Monday, July 06, 2015
Greek Voters Choose Lesser of Two Miseries
By a vote of 61 percent to 39 percent, Greek citizens chose in a referendum not remain permanently indebted to their government's creditors, with no hope of economic recovery.
The Greek economy has been shattered, gripped by spiralling unemployment and poverty. The nation is suffering through a full blown depression.
Yet, the crisis in Greece is growing worse. Even limited amounts of cash are drying up, with no prospect of an immediate infusion from its former creditors. The government imposed restrictions to stem a bank run after the referendum vote was called and its bailout program expired.
Banks remain closed and ATMs have little cash. Without more liquidity assistance from the ECB to Greek banks, Greek citizens might not be able to withdraw even the meager 60 euros ($67) allocated per day.
While banks are scheduled to re-open Tuesday, that remains in doubt.
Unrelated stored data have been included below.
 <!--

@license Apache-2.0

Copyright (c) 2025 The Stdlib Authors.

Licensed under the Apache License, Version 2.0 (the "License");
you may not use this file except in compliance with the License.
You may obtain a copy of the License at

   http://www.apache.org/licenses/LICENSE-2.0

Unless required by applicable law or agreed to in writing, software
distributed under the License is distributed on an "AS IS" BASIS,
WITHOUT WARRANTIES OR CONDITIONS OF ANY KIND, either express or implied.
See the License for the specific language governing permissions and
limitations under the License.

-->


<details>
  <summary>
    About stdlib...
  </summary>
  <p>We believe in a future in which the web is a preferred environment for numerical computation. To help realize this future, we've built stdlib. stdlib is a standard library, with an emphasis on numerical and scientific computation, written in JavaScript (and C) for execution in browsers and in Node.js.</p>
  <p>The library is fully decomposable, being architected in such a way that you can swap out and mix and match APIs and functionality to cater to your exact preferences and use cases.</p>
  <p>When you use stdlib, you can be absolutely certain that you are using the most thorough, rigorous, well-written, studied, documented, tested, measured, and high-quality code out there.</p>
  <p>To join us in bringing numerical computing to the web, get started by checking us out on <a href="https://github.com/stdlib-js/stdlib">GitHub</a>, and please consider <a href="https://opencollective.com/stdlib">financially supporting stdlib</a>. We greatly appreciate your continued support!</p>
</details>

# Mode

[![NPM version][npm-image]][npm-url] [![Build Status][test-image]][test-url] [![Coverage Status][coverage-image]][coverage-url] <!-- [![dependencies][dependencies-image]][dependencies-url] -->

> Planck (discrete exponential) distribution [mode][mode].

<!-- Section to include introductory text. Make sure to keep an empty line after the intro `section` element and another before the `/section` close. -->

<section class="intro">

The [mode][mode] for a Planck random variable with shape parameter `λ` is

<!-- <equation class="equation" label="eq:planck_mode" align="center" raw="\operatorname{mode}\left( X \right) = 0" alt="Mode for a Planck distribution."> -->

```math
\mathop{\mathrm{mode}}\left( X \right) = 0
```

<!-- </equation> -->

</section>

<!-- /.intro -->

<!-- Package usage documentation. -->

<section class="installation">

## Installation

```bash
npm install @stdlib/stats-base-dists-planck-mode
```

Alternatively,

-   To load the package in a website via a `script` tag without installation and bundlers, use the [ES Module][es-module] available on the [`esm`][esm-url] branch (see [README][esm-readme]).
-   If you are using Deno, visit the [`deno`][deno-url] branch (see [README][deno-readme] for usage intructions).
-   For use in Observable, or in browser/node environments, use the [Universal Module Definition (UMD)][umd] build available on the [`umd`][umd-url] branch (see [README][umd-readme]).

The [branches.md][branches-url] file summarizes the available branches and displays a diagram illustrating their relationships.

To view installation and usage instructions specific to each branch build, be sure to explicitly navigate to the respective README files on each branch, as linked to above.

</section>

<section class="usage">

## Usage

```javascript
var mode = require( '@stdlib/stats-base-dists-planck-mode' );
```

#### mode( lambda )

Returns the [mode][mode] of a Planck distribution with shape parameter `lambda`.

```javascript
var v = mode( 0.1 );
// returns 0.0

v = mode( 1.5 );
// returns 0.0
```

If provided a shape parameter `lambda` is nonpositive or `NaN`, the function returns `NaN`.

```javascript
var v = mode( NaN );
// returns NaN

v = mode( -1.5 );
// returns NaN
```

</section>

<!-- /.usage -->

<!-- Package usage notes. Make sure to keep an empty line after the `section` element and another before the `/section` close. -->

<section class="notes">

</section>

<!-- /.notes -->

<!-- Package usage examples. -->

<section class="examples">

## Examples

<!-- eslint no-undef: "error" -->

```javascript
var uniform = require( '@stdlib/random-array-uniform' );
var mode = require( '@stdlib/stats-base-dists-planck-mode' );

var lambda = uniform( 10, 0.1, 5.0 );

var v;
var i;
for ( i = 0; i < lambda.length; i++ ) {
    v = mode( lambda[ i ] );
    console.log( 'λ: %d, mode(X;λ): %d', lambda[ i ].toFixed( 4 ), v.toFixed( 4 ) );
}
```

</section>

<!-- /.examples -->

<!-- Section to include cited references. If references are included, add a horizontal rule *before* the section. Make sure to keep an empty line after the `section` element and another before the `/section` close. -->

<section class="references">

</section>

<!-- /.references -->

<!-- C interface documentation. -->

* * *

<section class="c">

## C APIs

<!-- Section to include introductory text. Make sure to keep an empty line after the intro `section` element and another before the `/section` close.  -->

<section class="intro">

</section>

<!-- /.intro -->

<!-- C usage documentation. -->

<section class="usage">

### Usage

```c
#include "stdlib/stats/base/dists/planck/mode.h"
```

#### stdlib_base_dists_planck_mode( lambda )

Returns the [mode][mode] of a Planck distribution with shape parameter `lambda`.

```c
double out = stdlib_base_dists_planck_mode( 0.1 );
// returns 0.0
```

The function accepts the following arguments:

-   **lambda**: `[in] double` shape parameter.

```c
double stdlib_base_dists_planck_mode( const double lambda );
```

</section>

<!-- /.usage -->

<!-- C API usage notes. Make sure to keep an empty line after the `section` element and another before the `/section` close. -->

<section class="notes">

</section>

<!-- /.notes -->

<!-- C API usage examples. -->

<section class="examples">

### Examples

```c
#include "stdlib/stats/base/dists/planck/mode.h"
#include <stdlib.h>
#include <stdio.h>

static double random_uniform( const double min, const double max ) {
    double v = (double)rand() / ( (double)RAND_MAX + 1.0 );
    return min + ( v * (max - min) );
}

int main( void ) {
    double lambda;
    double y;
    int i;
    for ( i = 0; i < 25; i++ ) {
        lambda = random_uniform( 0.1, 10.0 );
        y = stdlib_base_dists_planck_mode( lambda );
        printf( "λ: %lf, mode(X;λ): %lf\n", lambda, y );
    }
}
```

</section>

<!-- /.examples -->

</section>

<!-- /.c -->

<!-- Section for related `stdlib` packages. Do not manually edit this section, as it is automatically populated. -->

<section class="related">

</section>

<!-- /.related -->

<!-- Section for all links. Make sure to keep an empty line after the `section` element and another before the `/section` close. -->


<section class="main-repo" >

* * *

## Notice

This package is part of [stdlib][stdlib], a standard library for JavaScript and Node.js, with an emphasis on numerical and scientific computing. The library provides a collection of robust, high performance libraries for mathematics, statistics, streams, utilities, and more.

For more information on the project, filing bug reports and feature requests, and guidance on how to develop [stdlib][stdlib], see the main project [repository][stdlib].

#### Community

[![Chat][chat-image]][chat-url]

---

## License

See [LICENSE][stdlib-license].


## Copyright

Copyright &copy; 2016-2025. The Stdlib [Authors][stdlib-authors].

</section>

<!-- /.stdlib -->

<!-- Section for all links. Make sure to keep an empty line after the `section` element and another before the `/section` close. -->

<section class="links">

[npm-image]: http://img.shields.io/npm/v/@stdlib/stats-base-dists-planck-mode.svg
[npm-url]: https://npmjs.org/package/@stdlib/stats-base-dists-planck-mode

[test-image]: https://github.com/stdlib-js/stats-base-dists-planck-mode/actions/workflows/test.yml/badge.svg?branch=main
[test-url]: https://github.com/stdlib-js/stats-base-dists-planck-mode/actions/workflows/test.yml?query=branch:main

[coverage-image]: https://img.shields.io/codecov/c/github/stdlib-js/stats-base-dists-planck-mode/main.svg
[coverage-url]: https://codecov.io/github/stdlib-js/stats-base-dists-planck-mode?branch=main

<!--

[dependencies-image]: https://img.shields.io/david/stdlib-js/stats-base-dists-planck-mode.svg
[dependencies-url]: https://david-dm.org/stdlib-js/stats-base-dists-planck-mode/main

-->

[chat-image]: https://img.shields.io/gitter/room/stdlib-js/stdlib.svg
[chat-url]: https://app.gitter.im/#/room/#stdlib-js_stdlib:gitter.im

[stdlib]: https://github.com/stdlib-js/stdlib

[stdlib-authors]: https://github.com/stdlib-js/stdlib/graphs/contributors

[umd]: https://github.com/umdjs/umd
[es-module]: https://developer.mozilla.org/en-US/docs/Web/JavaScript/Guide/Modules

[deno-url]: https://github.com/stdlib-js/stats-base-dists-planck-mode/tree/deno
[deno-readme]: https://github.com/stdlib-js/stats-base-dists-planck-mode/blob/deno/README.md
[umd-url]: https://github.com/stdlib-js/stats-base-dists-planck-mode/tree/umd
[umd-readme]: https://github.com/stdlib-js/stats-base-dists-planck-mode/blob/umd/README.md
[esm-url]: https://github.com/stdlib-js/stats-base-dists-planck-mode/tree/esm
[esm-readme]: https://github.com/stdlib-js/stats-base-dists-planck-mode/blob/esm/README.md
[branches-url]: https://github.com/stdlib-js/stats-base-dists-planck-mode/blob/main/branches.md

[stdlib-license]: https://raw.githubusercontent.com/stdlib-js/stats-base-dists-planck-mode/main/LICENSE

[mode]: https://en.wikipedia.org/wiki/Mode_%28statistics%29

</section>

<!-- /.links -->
Without assistance, there will be no cash for clerks to handover to bank customers.
Greece is so starved for cash that it could be forced to start issuing its own currency and become the first country to leave the 19-member eurozone, established in 1999.
There is no EU treaty for leaving the currency, but there is one for leaving the EU. Now the monetary union is threatened.
The harsh, unrelenting austerity dictated by the “Troika” – the International Monetary Fund, the European Union and the European Central Bank – pushed the Greek economy into a death spiral, with no chance for recovery.
Huge cuts in government spending helped to create an economic catastrophe in Greece, reducing the economy by one-fourth. Unemployment is at 25 percent, and a stunning one in two young workers are without jobs.
In short, there is no hope for huge numbers of Greeks.
With unemployment so widespread, the tax base has been crushed. With no tax base, it is impossible for Greece to repay its creditors.
The Troiks is now being reminded of an old adage: You can't get blood from a stone.